§ **Exercise details**:
From the records below, extract only the lines running from the line with "in the past." to the line with "Shape information has", both lines included, reproducing them exactly.

§ **Document images with source code**:
_ _ _ _ _ _ _

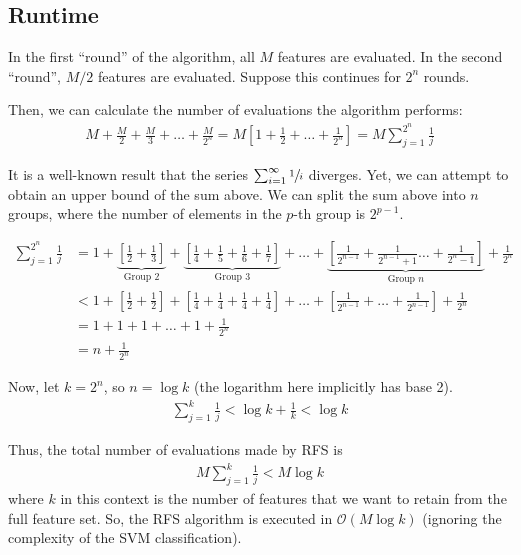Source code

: \documentclass[12pt, twoside, a4paper]{report}
\begin{document}
\subsection{Runtime}
In the first ``round'' of the algorithm, all $M$ features are evaluated. In the second ``round'', $M/2$ features are evaluated. Suppose this continues for $2^n$ rounds.

Then, we can calculate the number of evaluations the algorithm performs:
\begin{align*}
M+\frac{M}{2}+\frac{M}{3}+\dots+\frac{M}{2^n} = M\left[ 1+\frac{1}{2}+\dots+\frac{1}{2^n} \right]=M \sum_{j=1}^{2^n} \frac{1}{j}
\end{align*}

It is a well-known result that the series $\sum_{i=1}^{\infty} \sfrac{1}{i}$ diverges. Yet, we can attempt to obtain an upper bound of the sum above. We can split the sum above into $n$ groups, where the number of elements in the $p$-th group is $2^{p-1}$.

\begin{align*}
\sum_{j=1}^{2^n} \frac{1}{j}
&= 1 + \underbrace{\left[ \frac{1}{2} + \frac{1}{3} \right]}_{\text{Group 2}} + \underbrace{\left[ \frac{1}{4} + \frac{1}{5} + \frac{1}{6} + \frac{1}{7} \right]}_{\text{Group 3}} + \dots + \underbrace{\left[ \frac{1}{2^{n-1}} + \frac{1}{2^{n-1}+1} \dots + \frac{1}{2^{n}-1} \right]}_{\text{Group $n$}} + \frac{1}{2^n} \\
&< 1 + \left[ \frac{1}{2} + \frac{1}{2} \right] + \left[ \frac{1}{4} + \frac{1}{4} + \frac{1}{4} + \frac{1}{4} \right] + \dots + \left[ \frac{1}{2^{n-1}} + \dots + \frac{1}{2^{n-1}} \right] + \frac{1}{2^n} \\
&= 1+1+1+ \dots + 1 + \frac{1}{2^n} \\
&= n + \frac{1}{2^n}
\end{align*}

Now, let $k=2^n$, so $n=\log k$ (the logarithm here implicitly has base 2).
\begin{align*}
\sum_{j=1}^k \frac{1}{j} < \log k+ \frac{1}{k} < \log k
\end{align*}

Thus, the total number of evaluations made by RFS is
\begin{align*}
M \sum_{j=1}^k \frac{1}{j} < M \log k
\end{align*}
where $k$ in this context is the number of features that we want to retain from the full feature set. So, the RFS algorithm is executed in $\mathcal{O}(M\log k)$ (ignoring the complexity of the SVM classification).
\end{document}

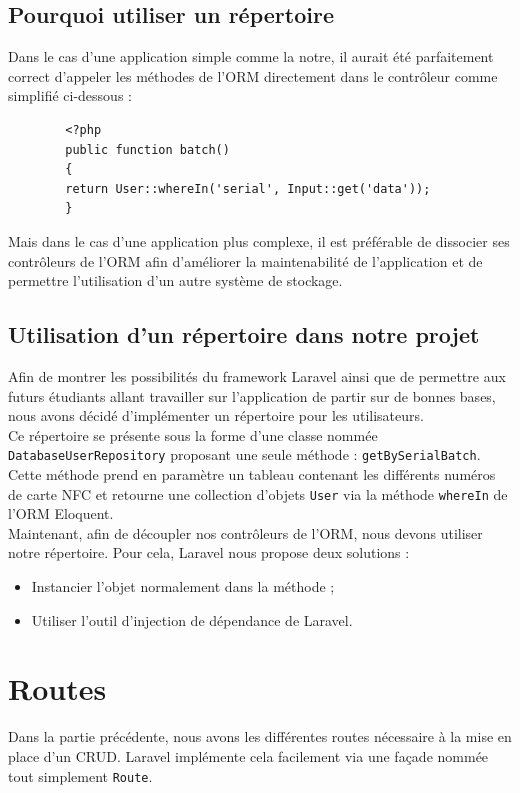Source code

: 	\subsection{Pourquoi utiliser un répertoire}
		Dans le cas d'une application simple comme la notre, il aurait été parfaitement correct d'appeler les méthodes de l'ORM directement dans le contrôleur comme simplifié ci-dessous :
		\begin{verbatim}
		<?php
		public function batch()
		{
		return User::whereIn('serial', Input::get('data'));
		}
		\end{verbatim}

		Mais dans le cas d'une application plus complexe, il est préférable de dissocier ses contrôleurs de l'ORM afin d'améliorer la maintenabilité de l'application et de permettre l'utilisation d'un autre système de stockage.

	\subsection{Utilisation d'un répertoire dans notre projet}
		Afin de montrer les possibilités du framework Laravel ainsi que de permettre aux futurs étudiants allant travailler sur l'application de partir sur de bonnes bases, nous avons décidé d'implémenter un répertoire pour les utilisateurs.\\

		Ce répertoire se présente sous la forme d'une classe nommée \verb|DatabaseUserRepository| proposant une seule méthode : \verb|getBySerialBatch|. Cette méthode prend en paramètre un tableau contenant les différents numéros de carte NFC et retourne une collection d'objets \verb|User| via la méthode \verb|whereIn| de l'ORM Eloquent.\\

		Maintenant, afin de découpler nos contrôleurs de l'ORM, nous devons utiliser notre répertoire. Pour cela, Laravel nous propose deux solutions :
		\begin{itemize}
			\item Instancier l'objet normalement dans la méthode ;
			\item Utiliser l'outil d'injection de dépendance de Laravel.
		\end{itemize}

\section{Routes}
	Dans la partie précédente, nous avons les différentes routes nécessaire à la mise en place d'un CRUD. Laravel implémente cela facilement via une façade nommée tout simplement \verb|Route|.

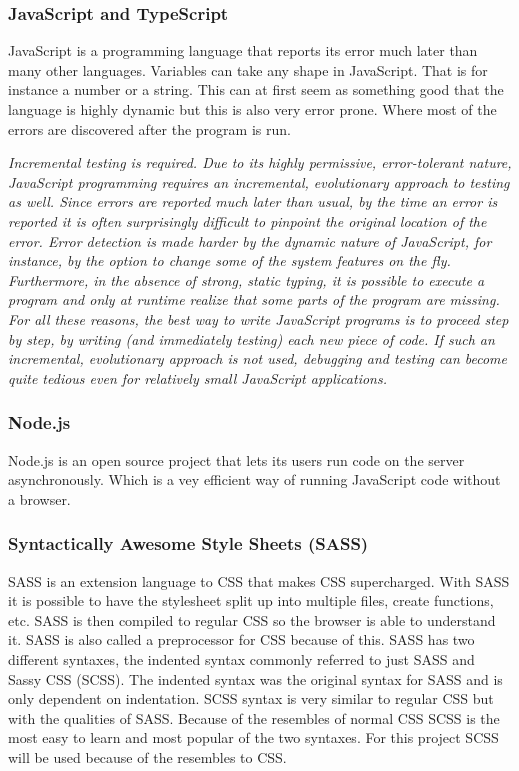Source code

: \subsubsection{JavaScript and TypeScript}%
\label{ssub:JavaScript and TypeScript}

JavaScript is a programming language that reports its error much later than many other languages. Variables can take any shape in JavaScript. That is for instance a number or a string. This can at first seem as something good that the language is highly dynamic but this is also very error prone. Where most of the errors are discovered after the program is run. 

\textit{Incremental testing is required. Due to its highly permissive, error-tolerant nature, JavaScript programming requires an incremental, evolutionary approach to testing as well. Since errors are reported much later than usual, by the time an error is reported it is often surprisingly difficult to pinpoint the original location of the error. Error detection is made harder by the dynamic nature of JavaScript, for instance, by the option to change some of the system features on the fly. Furthermore, in the absence of strong, static typing, it is possible to execute a program and only at runtime realize that some parts of the program are missing. For all these reasons, the best way to write JavaScript programs is to proceed step by step, by writing (and immediately testing) each new piece of code. If such an incremental, evolutionary approach is not used, debugging and testing can become quite tedious even for relatively small JavaScript applications.} \cite{taivalsaari2008web} 


\subsubsection{Node.js}%
\label{ssub:Node}
Node.js is an open source project that lets its users run code on the server asynchronously. Which is a vey efficient way of running JavaScript code without a browser. 

\subsubsection{Syntactically Awesome Style Sheets (SASS)}%
\label{sub:sass}
SASS is an extension language to CSS that makes CSS supercharged. With SASS it is possible to have the stylesheet split up into multiple files, create functions, etc. SASS is then compiled to regular CSS so the browser is able to understand it. SASS is also called a preprocessor for CSS because of this.  SASS has two different syntaxes, the indented syntax commonly referred to just SASS and Sassy CSS (SCSS). The indented syntax was the original syntax for SASS and is only dependent on indentation. SCSS syntax is very similar to regular CSS but with the qualities of SASS. Because of the resembles of normal CSS SCSS is the most easy to learn and most popular of the two syntaxes. For this project SCSS will be used because of the resembles to CSS.

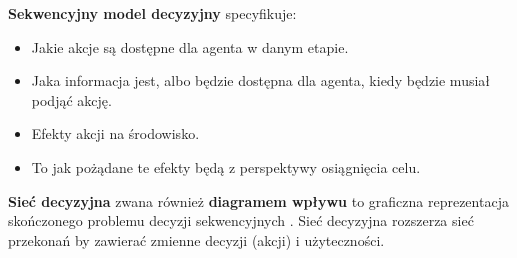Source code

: \documentclass[a4paper, 12pt,twoside]{report}
\begin{document}
\textbf{Sekwencyjny model decyzyjny} specyfikuje:
\begin{itemize}
	\setlength\itemsep{-0.4em}
	\item Jakie akcje są dostępne dla agenta w danym etapie.
	\item Jaka informacja jest, albo będzie dostępna dla agenta, kiedy
		będzie musiał podjąć akcję.
	\item Efekty akcji na środowisko.
	\item To jak pożądane te efekty będą z perspektywy osiągnięcia celu.
\end{itemize}

\textbf{Sieć decyzyjna} zwana również \textbf{diagramem wpływu} to graficzna
reprezentacja skończonego problemu decyzji
sekwencyjnych \cite{ai_foundations_decision_networks}. Sieć decyzyjna
rozszerza sieć przekonań by zawierać zmienne decyzji (akcji) i użyteczności.
\end{document}
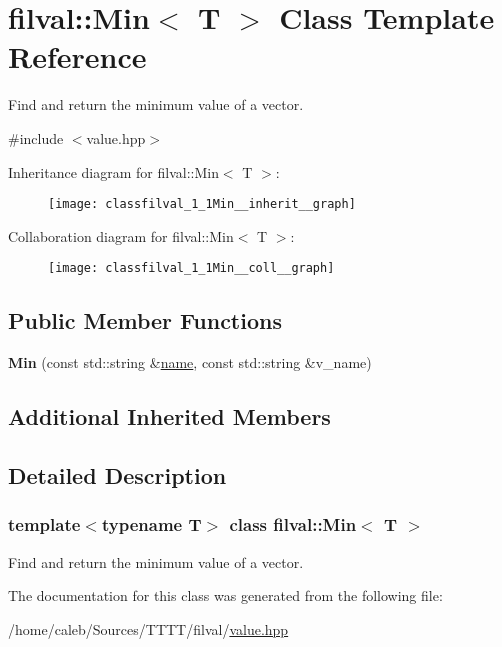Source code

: \hypertarget{classfilval_1_1Min}{}\section{filval\+:\+:Min$<$ T $>$ Class Template Reference}
\label{classfilval_1_1Min}


Find and return the minimum value of a vector.  




{\ttfamily \#include $<$value.\+hpp$>$}



Inheritance diagram for filval\+:\+:Min$<$ T $>$\+:
\nopagebreak
\begin{figure}[H]
\begin{center}
\leavevmode
\texttt{[image: classfilval\_1\_1Min\_\_inherit\_\_graph]}
\end{center}
\end{figure}


Collaboration diagram for filval\+:\+:Min$<$ T $>$\+:
\nopagebreak
\begin{figure}[H]
\begin{center}
\leavevmode
\texttt{[image: classfilval\_1\_1Min\_\_coll\_\_graph]}
\end{center}
\end{figure}
\subsection*{Public Member Functions}
\begin{DoxyCompactItemize}
\item 
\hypertarget{classfilval_1_1Min_a4a3ddfb7bca65ab7a48fbdaac6b18b74}{}\label{classfilval_1_1Min_a4a3ddfb7bca65ab7a48fbdaac6b18b74} 
{\bfseries Min} (const std\+::string \&\hyperlink{classfilval_1_1GenValue_a007e38c03ee041c2a657afa3d6e91ab1}{name}, const std\+::string \&v\+\_\+name)
\end{DoxyCompactItemize}
\subsection*{Additional Inherited Members}


\subsection{Detailed Description}
\subsubsection*{template$<$typename T$>$\newline
class filval\+::\+Min$<$ T $>$}

Find and return the minimum value of a vector. 

The documentation for this class was generated from the following file\+:\begin{DoxyCompactItemize}
\item 
/home/caleb/\+Sources/\+T\+T\+T\+T/filval/\hyperlink{value_8hpp}{value.\+hpp}\end{DoxyCompactItemize}
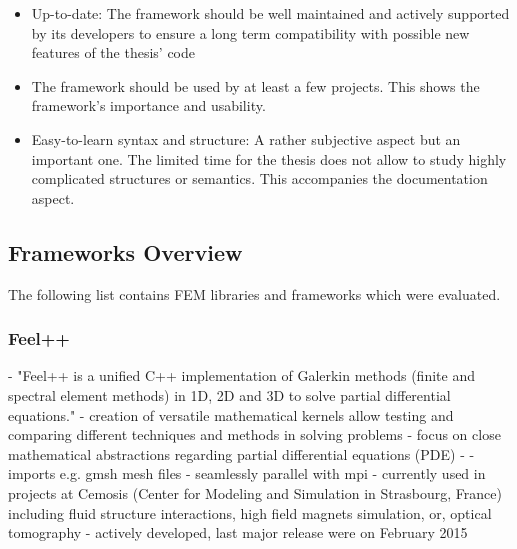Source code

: \documentclass[11pt,twoside]{scrartcl}
\begin{document}
\begin{itemize}
 \item Up-to-date: The framework should be well maintained and actively supported by its developers to ensure a long term compatibility with possible new features of the thesis' code
 \item The framework should be used by at least a few projects. This shows the framework's importance and usability. %
 \item Easy-to-learn syntax and structure: A rather subjective aspect but an important one. The limited time for the thesis does not allow to study highly complicated structures or semantics. This accompanies the documentation aspect.
 \end{itemize}
 \subsection{Frameworks Overview}
 The following list contains FEM libraries and frameworks which were evaluated.
  \subsubsection{Feel++}
  - "Feel++ is a unified C++ implementation of Galerkin methods (finite and spectral element methods) in 1D, 2D and 3D to solve partial differential equations."\cite{feelpp}\newline
  - creation of versatile mathematical kernels allow testing and comparing different techniques and methods in solving problems\newline
  - focus on close mathematical abstractions regarding partial differential equations (PDE)\newline
  - \cite{prud2012feel++}
  - imports e.g. gmsh mesh files\newline
  - seamlessly parallel with mpi\newline
  - currently used in projects at Cemosis (Center for Modeling and Simulation in Strasbourg, France) including fluid structure interactions, high field magnets simulation, or, optical tomography\newline
  - actively developed, last major release were on February 2015
\end{document}
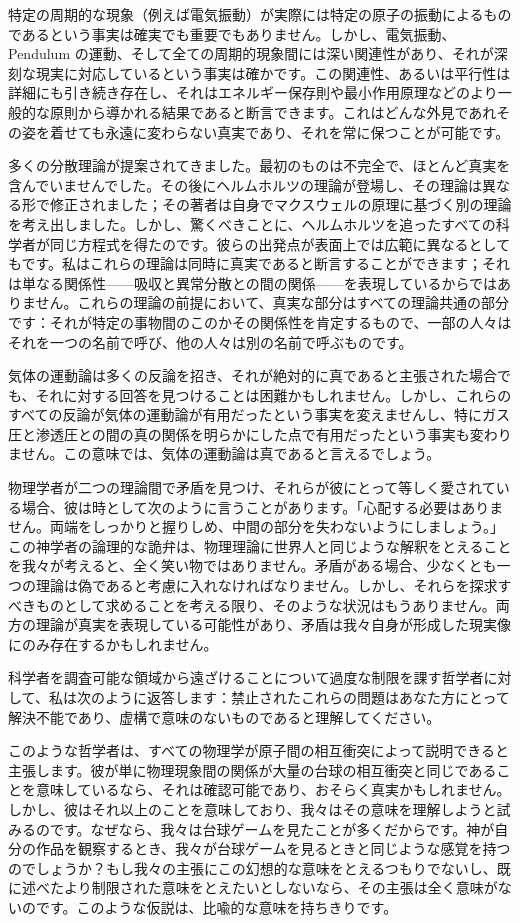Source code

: \documentclass[a4paper,11pt,openany]{ltjsbook}
\begin{document}
特定の周期的な現象（例えば電気振動）が実際には特定の原子の振動によるものであるという事実は確実でも重要でもありません。しかし、電気振動、 Pendulum の運動、そして全ての周期的現象間には深い関連性があり、それが深刻な現実に対応しているという事実は確かです。この関連性、あるいは平行性は詳細にも引き続き存在し、それはエネルギー保存則や最小作用原理などのより一般的な原則から導かれる結果であると断言できます。これはどんな外見であれその姿を着せても永遠に変わらない真実であり、それを常に保つことが可能です。

多くの分散理論が提案されてきました。最初のものは不完全で、ほとんど真実を含んでいませんでした。その後にヘルムホルツの理論が登場し、その理論は異なる形で修正されました；その著者は自身でマクスウェルの原理に基づく別の理論を考え出しました。しかし、驚くべきことに、ヘルムホルツを追ったすべての科学者が同じ方程式を得たのです。彼らの出発点が表面上では広範に異なるとしてもです。私はこれらの理論は同時に真実であると断言することができます；それは単なる関係性——吸収と異常分散との間の関係——を表現しているからではありません。これらの理論の前提において、真実な部分はすべての理論共通の部分です：それが特定の事物間のこのかその関係性を肯定するもので、一部の人々はそれを一つの名前で呼び、他の人々は別の名前で呼ぶものです。

気体の運動論は多くの反論を招き、それが絶対的に真であると主張された場合でも、それに対する回答を見つけることは困難かもしれません。しかし、これらのすべての反論が気体の運動論が有用だったという事実を変えませんし、特にガス圧と渗透圧との間の真の関係を明らかにした点で有用だったという事実も変わりません。この意味では、気体の運動論は真であると言えるでしょう。

物理学者が二つの理論間で矛盾を見つけ、それらが彼にとって等しく愛されている場合、彼は時として次のように言うことがあります。「心配する必要はありません。両端をしっかりと握りしめ、中間の部分を失わないようにしましょう。」この神学者の論理的な詭弁は、物理理論に世界人と同じような解釈をとえることを我々が考えると、全く笑い物ではありません。矛盾がある場合、少なくとも一つの理論は偽であると考慮に入れなければなりません。しかし、それらを探求すべきものとして求めることを考える限り、そのような状況はもうありません。両方の理論が真実を表現している可能性があり、矛盾は我々自身が形成した現実像にのみ存在するかもしれません。

科学者を調査可能な領域から遠ざけることについて過度な制限を課す哲学者に対して、私は次のように返答します：禁止されたこれらの問題はあなた方にとって解決不能であり、虚構で意味のないものであると理解してください。

このような哲学者は、すべての物理学が原子間の相互衝突によって説明できると主張します。彼が単に物理現象間の関係が大量の台球の相互衝突と同じであることを意味しているなら、それは確認可能であり、おそらく真実かもしれません。しかし、彼はそれ以上のことを意味しており、我々はその意味を理解しようと試みるのです。なぜなら、我々は台球ゲームを見たことが多くだからです。神が自分の作品を観察するとき、我々が台球ゲームを見るときと同じような感覚を持つのでしょうか？もし我々の主張にこの幻想的な意味をとえるつもりでないし、既に述べたより制限された意味をとえたいとしないなら、その主張は全く意味がないのです。このような仮説は、比喩的な意味を持ちきりです。
\end{document}
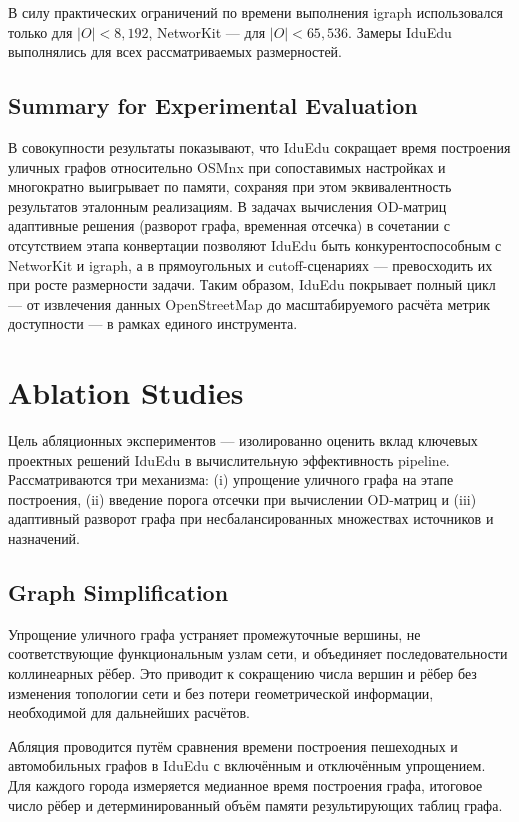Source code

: \documentclass[sigconf,nonacm]{acmart}
\begin{document}
    В силу практических ограничений по времени выполнения igraph использовался только для $|O| < 8{,}192$, NetworKit — для $|O| < 65{,}536$.
    Замеры IduEdu выполнялись для всех рассматриваемых размерностей.

    \subsection{Summary for Experimental Evaluation}
    \label{subsec:summary-for-experimental-evaluation}
    В совокупности результаты показывают, что IduEdu сокращает время построения уличных графов относительно OSMnx при сопоставимых
    настройках и многократно выигрывает по памяти, сохраняя при этом эквивалентность результатов эталонным реализациям.
    В задачах вычисления OD-матриц адаптивные решения (разворот графа, временная отсечка) в сочетании с отсутствием этапа конвертации
    позволяют IduEdu быть конкурентоспособным с NetworKit и igraph, а в прямоугольных и cutoff-сценариях — превосходить их при росте размерности задачи.
    Таким образом, IduEdu покрывает полный цикл — от извлечения данных OpenStreetMap до масштабируемого расчёта метрик доступности — в рамках единого инструмента.


    \section{Ablation Studies}
    \label{sec:ablation-studies}

    Цель абляционных экспериментов — изолированно оценить вклад ключевых проектных решений IduEdu в вычислительную эффективность pipeline.
    Рассматриваются три механизма: (i) упрощение уличного графа на этапе построения, (ii) введение порога отсечки при вычислении
    OD-матриц и (iii) адаптивный разворот графа при несбалансированных множествах источников и назначений.

    \subsection{Graph Simplification}
    \label{subsec:graph-simplification}

    Упрощение уличного графа устраняет промежуточные вершины, не соответствующие функциональным узлам сети, и объединяет последовательности коллинеарных рёбер.
    Это приводит к сокращению числа вершин и рёбер без изменения топологии сети и без потери геометрической информации, необходимой для дальнейших расчётов.

    Абляция проводится путём сравнения времени построения пешеходных и автомобильных графов в IduEdu с включённым и отключённым упрощением.
    Для каждого города измеряется медианное время построения графа, итоговое число рёбер и детерминированный объём памяти результирующих таблиц графа.
\end{document}
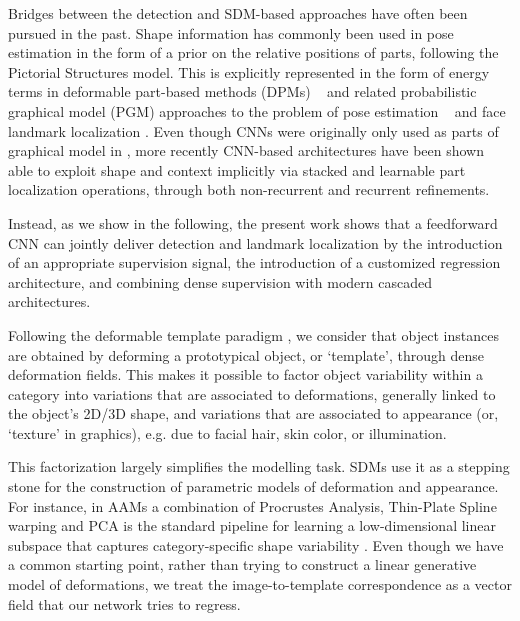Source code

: Bridges between the detection and SDM-based approaches have often been pursued in the past.
Shape information has commonly been used in pose estimation in the form of a prior on the relative positions of parts, following the Pictorial Structures model\cite{fischler1973representation}. This is explicitly represented in the form of energy terms in deformable part-based methods
(DPMs) ~\cite{felzenszwalb2008discriminatively} and related probabilistic graphical model (PGM) approaches to the problem of pose estimation ~\cite{andriluka2009pictorial,sapp2010adaptive,yang2011articulated,sapp2013modec} and face landmark localization \cite{zhu2012face}. Even though CNNs were originally only used as parts of graphical model in \cite{jain2013learning,tompson2014joint,chen2014articulated,yang2016end},  more recently CNN-based architectures have been shown able to exploit shape and context implicitly via  stacked and  learnable part localization operations, through both non-recurrent \cite{wei2016convolutional,bulat2016human,newell2016stacked} and recurrent \cite{belagiannis2016recurrent} refinements. 

Instead, as we show in the following,  the present work shows that a feedforward CNN can jointly deliver detection and landmark localization by the introduction of an appropriate supervision signal, the introduction of a customized regression architecture, and combining dense supervision with modern cascaded architectures. 

Following the deformable template paradigm \cite{yuille1991deformable,Grenander1991}, we consider that object instances are obtained by deforming a prototypical object, or `template', through  dense deformation fields. 
This makes it possible  to factor  object variability within a category into variations that are associated to  deformations, generally linked to the object's 2D/3D shape, and variations that are associated to appearance (or, `texture' in graphics), e.g. due to facial hair, skin color, or illumination. 

This factorization largely simplifies the  modelling task. SDMs use it as a stepping stone for the construction of parametric models of deformation and appearance. For instance, in AAMs a combination of Procrustes Analysis, Thin-Plate Spline warping and PCA is the standard pipeline for learning a low-dimensional linear subspace that captures category-specific shape variability \cite{cootes2001active}. Even though we have a common starting point, rather than trying to construct a linear generative model of deformations, we treat the image-to-template correspondence as a vector field that our network tries to regress.

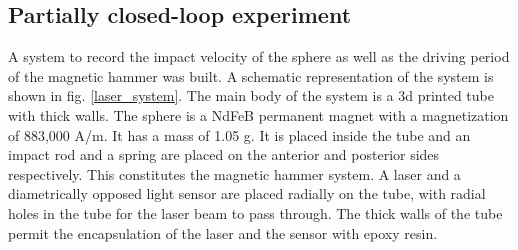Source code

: \documentclass[letterpaper, 10 pt, conference]{ieeeconf}  %
\begin{document}
\begin{table}[]
\centering
\caption{Properties of the coils used in the magnetic test bench}
\label{coil_table}
\vspace{-1.5em}
\end{table}


\subsection{Partially closed-loop experiment}
\label{partialCLexp}
A system to record the impact velocity of the sphere as well as the driving period of the magnetic hammer was built. A schematic representation of the system is shown in fig. \ref{laser_system}. The main body of the system is a 3d printed tube with thick walls. The sphere is a NdFeB permanent magnet with a magnetization of 883,000 A/m. It has a mass of 1.05 g. It is placed inside the tube and an impact rod and a spring are placed on the anterior and posterior sides respectively. This constitutes the magnetic hammer system. A laser and a diametrically opposed light sensor are placed radially on the tube, with radial holes in the tube for the laser beam to pass through. The thick walls of the tube permit the encapsulation of the laser and the sensor with epoxy resin.\par
\end{document}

_ _ _ _ _ _ _

§ **Response to the task**:
: Bridges between the detection and SDM-based approaches have often been pursued in the past.
Shape information has commonly been used in pose estimation in the form of a prior on the relative positions of parts, following the Pictorial Structures model\cite{fischler1973representation}. This is explicitly represented in the form of energy terms in deformable part-based methods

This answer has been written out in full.